Each line of the listing below must be returned exactly.

◆ **PROVIDED DATA**:
════════

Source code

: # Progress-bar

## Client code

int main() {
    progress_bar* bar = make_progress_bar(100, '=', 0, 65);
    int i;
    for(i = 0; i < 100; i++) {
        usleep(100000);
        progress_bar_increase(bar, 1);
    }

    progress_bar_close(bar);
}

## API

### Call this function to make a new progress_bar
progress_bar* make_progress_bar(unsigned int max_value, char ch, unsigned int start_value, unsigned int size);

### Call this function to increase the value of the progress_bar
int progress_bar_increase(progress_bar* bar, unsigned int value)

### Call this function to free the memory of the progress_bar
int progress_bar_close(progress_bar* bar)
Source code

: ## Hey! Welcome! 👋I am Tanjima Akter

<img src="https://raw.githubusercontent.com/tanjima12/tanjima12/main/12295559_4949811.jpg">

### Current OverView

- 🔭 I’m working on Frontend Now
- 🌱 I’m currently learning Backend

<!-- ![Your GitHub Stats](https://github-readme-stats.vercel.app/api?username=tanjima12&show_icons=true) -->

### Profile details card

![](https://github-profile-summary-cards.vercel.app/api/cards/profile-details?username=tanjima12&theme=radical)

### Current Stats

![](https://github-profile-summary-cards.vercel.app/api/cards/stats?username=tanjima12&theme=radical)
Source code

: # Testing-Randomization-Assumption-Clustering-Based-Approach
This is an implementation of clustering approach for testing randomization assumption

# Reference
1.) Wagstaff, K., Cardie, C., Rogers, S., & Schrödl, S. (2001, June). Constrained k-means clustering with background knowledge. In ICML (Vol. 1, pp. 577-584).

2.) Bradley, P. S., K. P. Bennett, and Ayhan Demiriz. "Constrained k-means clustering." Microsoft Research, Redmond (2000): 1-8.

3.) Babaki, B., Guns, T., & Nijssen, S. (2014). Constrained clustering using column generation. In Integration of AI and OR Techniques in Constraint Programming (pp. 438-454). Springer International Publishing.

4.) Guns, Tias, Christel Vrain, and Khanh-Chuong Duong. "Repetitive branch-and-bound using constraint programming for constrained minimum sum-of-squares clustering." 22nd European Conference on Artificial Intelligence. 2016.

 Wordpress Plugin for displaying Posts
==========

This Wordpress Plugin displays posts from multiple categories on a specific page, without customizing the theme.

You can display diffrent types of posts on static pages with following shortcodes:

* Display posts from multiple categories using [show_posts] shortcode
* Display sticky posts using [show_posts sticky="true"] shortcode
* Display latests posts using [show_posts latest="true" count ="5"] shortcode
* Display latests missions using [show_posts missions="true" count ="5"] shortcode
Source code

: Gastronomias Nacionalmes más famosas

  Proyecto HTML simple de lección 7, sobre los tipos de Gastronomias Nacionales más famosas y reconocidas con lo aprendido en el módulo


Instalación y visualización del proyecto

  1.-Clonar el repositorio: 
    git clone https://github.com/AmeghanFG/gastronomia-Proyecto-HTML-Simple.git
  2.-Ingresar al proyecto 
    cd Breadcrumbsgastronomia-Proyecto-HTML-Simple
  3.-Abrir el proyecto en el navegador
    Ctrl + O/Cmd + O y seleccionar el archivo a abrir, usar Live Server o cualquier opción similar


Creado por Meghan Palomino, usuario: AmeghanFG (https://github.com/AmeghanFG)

════════

◆ **ANSWER TO THIS TASK**:
Source code

: # Progress-bar

## Client code

int main() {
    progress_bar* bar = make_progress_bar(100, '=', 0, 65);
    int i;
    for(i = 0; i < 100; i++) {
        usleep(100000);
        progress_bar_increase(bar, 1);
    }

    progress_bar_close(bar);
}

## API

### Call this function to make a new progress_bar
progress_bar* make_progress_bar(unsigned int max_value, char ch, unsigned int start_value, unsigned int size);

### Call this function to increase the value of the progress_bar
int progress_bar_increase(progress_bar* bar, unsigned int value)

### Call this function to free the memory of the progress_bar
int progress_bar_close(progress_bar* bar)
Source code

: ## Hey! Welcome! 👋I am Tanjima Akter

<img src="https://raw.githubusercontent.com/tanjima12/tanjima12/main/12295559_4949811.jpg">

### Current OverView

- 🔭 I’m working on Frontend Now
- 🌱 I’m currently learning Backend

<!-- ![Your GitHub Stats](https://github-readme-stats.vercel.app/api?username=tanjima12&show_icons=true) -->

### Profile details card

![](https://github-profile-summary-cards.vercel.app/api/cards/profile-details?username=tanjima12&theme=radical)

### Current Stats

![](https://github-profile-summary-cards.vercel.app/api/cards/stats?username=tanjima12&theme=radical)
Source code

: # Testing-Randomization-Assumption-Clustering-Based-Approach
This is an implementation of clustering approach for testing randomization assumption

# Reference
1.) Wagstaff, K., Cardie, C., Rogers, S., & Schrödl, S. (2001, June). Constrained k-means clustering with background knowledge. In ICML (Vol. 1, pp. 577-584).

2.) Bradley, P. S., K. P. Bennett, and Ayhan Demiriz. "Constrained k-means clustering." Microsoft Research, Redmond (2000): 1-8.

3.) Babaki, B., Guns, T., & Nijssen, S. (2014). Constrained clustering using column generation. In Integration of AI and OR Techniques in Constraint Programming (pp. 438-454). Springer International Publishing.

4.) Guns, Tias, Christel Vrain, and Khanh-Chuong Duong. "Repetitive branch-and-bound using constraint programming for constrained minimum sum-of-squares clustering." 22nd European Conference on Artificial Intelligence. 2016.

 Wordpress Plugin for displaying Posts
==========

This Wordpress Plugin displays posts from multiple categories on a specific page, without customizing the theme.

You can display diffrent types of posts on static pages with following shortcodes:

* Display posts from multiple categories using [show_posts] shortcode
* Display sticky posts using [show_posts sticky="true"] shortcode
* Display latests posts using [show_posts latest="true" count ="5"] shortcode
* Display latests missions using [show_posts missions="true" count ="5"] shortcode
Source code

: Gastronomias Nacionalmes más famosas

  Proyecto HTML simple de lección 7, sobre los tipos de Gastronomias Nacionales más famosas y reconocidas con lo aprendido en el módulo


Instalación y visualización del proyecto

  1.-Clonar el repositorio: 
    git clone https://github.com/AmeghanFG/gastronomia-Proyecto-HTML-Simple.git
  2.-Ingresar al proyecto 
    cd Breadcrumbsgastronomia-Proyecto-HTML-Simple
  3.-Abrir el proyecto en el navegador
    Ctrl + O/Cmd + O y seleccionar el archivo a abrir, usar Live Server o cualquier opción similar


Creado por Meghan Palomino, usuario: AmeghanFG (https://github.com/AmeghanFG)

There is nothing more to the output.